Securing the van with extra locks and security plates. I thought that it would be wise with the frequent travel that I am planning on doing in the van to ensure the vehicle is fully secure so that I don't worry when I leave it for periods of time.  I have decided to secure the rear barn doors and the sliding side door with high security dead locks. These are simply independant locks that prevent the door from being opened. They work separately from the automatic locking and must be locked manually. You can buy self locking 'slam locks' but I would always worry that they will somehow lock and the keys will be on the inside! For extra extra security I have added high strength steel plates to all of the door handles around the van. Previous versions of the Crafter/Sprinter had weaknesses around the handles however I believe this has been rectified in the newer models, however I wanted to make sure it not only was secure but looked secure too. I opted for the discrete steel plates as opposed to the larger more chunkier steel plates.

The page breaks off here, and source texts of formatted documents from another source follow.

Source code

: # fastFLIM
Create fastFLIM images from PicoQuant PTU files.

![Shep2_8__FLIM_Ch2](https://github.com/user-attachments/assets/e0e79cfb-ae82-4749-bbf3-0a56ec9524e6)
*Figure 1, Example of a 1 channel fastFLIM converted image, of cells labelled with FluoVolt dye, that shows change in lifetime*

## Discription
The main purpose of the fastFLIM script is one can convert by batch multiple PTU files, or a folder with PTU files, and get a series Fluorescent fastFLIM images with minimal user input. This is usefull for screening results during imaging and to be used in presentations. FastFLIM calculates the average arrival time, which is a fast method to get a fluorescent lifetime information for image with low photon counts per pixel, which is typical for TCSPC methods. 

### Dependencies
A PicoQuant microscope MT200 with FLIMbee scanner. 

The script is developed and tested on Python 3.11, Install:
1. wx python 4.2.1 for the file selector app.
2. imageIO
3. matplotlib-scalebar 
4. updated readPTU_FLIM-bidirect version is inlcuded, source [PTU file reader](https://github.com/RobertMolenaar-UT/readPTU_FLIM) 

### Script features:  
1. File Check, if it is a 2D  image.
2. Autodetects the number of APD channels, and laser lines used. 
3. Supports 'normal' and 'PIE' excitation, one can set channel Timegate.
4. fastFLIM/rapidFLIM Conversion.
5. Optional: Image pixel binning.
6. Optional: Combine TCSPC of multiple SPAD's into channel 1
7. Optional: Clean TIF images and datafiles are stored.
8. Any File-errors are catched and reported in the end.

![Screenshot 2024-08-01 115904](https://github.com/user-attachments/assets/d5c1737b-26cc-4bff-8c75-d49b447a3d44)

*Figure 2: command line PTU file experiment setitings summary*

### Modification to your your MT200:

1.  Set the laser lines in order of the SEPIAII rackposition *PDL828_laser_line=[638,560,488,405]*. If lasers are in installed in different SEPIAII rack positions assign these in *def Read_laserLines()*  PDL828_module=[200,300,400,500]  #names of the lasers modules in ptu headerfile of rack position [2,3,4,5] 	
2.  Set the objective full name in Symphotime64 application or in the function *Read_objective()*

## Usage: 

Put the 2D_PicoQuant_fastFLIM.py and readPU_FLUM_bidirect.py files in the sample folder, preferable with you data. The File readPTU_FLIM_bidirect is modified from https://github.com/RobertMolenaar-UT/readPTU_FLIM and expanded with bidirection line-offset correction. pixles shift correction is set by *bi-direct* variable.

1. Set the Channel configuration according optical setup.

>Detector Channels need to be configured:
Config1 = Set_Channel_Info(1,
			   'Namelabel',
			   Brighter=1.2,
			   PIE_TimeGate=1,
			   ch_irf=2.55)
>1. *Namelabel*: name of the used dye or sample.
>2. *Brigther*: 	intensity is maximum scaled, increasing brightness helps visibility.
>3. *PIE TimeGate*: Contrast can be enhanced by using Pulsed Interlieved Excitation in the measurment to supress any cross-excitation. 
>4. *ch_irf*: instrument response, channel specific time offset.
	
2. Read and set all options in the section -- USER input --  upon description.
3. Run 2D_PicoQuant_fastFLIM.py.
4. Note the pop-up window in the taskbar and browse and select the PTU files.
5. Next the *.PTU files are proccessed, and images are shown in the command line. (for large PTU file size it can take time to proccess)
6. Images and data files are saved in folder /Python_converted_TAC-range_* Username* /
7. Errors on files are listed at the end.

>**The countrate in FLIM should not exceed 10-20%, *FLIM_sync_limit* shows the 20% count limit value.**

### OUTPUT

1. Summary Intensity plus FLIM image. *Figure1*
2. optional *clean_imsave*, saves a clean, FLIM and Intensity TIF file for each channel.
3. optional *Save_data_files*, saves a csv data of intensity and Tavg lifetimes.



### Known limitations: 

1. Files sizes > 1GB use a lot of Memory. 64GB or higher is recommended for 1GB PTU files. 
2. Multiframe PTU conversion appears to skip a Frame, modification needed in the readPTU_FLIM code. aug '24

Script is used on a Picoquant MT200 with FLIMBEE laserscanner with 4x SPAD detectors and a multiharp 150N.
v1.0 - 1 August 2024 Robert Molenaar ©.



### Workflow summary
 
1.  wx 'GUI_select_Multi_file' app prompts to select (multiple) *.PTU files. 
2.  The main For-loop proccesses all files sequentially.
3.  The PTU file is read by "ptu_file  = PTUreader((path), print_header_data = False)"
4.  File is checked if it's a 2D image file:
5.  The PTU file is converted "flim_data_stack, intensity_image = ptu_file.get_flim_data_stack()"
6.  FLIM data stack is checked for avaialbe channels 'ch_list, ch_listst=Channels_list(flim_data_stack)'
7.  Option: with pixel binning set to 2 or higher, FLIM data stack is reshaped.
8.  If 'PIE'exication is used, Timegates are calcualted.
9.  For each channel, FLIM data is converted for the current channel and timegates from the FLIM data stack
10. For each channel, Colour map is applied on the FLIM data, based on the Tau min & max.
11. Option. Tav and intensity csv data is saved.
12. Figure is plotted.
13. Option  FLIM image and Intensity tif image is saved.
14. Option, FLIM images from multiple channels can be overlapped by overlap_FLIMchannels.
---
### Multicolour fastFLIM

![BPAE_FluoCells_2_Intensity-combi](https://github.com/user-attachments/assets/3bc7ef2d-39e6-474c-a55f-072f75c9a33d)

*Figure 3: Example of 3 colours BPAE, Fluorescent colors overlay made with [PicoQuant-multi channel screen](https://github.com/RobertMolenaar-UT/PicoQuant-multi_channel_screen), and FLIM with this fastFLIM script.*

First I drilled out two holes for the key lock (one large one smaller). I used a jigsaw to cut between the holes and then filled the edges down until the lock fitted. I then cut the inner door the same way to match the rectangle shape that was needed to slide the lock mechanism in. 


Once all the locks fitted and aligned properly (this takes some filing down to achieve!) I then coated the raw metal edges with primer paint and greased up the locks. I also applied clear sealant to all of the edges so that when the lock is riveted into place it is completely waterproof. I used plenty of sealant and wiped off the excess. Be careful when using the rivet gun as the recall can cause you to nip the paintwork. 


The inner lock hole which this locks into was drilled out the same way as above, two holes and then the lines jigsawed out. To make sure I had the exact position correct I cello-taped a piece of foam to the lock bolt and then lightly painted the foam and closed the door. I then attempted to lock the lock as much as I could so that the paint made an impression on the inner side. This side is contoured hence the foam is required to fully map out the hole required. This worked perfect and the hole matched up great. I painted the raw metal edges and then placed the bracket in place and riveted it. Easy! Just take the installation instructions that come with the lock with a pinch of salt..the dimensions are very hit and miss...thankfully there is a lot of wriggle room as long as you are roughly there!

The steel plates were thankfully a lot easier to put on. No inner side panels need to be removed to do so. Locate the screw plug on the side of the door, remove it and unscrew the screw securing the handle in place. Then pull the left side of the handle off which reveals a second screw and once this screw is undone the handle easily comes off. 


The difficulty comes when you have a handle that has a lock in it, as seen below. There is no easy way to explain what I did but essentially I removed the lock and tired to keep the clips that were attached to the lock outside of the hole so that they didn't disappear inside the panel resulting in the panel coming off to find it and re attach it. I used a tissue to tie the wires up which worked well. 


I used a clear silicone sealant again to seal the steel plate to the door. I felt this would help secure the plate to the door and also assist in waterproofing the handle hole. I don't think this is essential but has worked well.